● Data for this task:
----

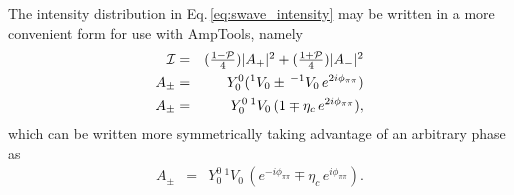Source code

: The intensity distribution in Eq.\,\ref{eq:swave_intensity} may be written in a more convenient form for use with AmpTools, namely
\begin{eqnarray}
\mathcal{I} & = & (\textstyle{1-\mathcal{P} \over 4}) |A_{+}|^2 +  (\textstyle{1+\mathcal{P} \over 4}) |A_{-}|^2 \\
A_{\pm} & = & Y^0_0 (^{1}V_0 \pm \,^{-1}V_0 \, e^{2i\phi_{\pi\pi}} )\\
A_{\pm} & = & Y^0_0 \, ^{1}V_0\,(1 \mp \eta_c\, e^{2i\phi_{\pi\pi}}),
\end{eqnarray}
which can be written more symmetrically taking advantage of an arbitrary phase as
\begin{eqnarray}
A_{\pm} & = & Y^0_0 \, ^{1}V_0\,(e^{-i\phi_{\pi\pi}}  \mp \eta_c\, e^{i\phi_{\pi\pi}}).  \label{eq:PhiAmplitude}
\end{eqnarray}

----

● Exercise description: For each line of the data that includes the word "written", return a copy of it.

● Answer:
: The intensity distribution in Eq.\,\ref{eq:swave_intensity} may be written in a more convenient form for use with AmpTools, namely
which can be written more symmetrically taking advantage of an arbitrary phase as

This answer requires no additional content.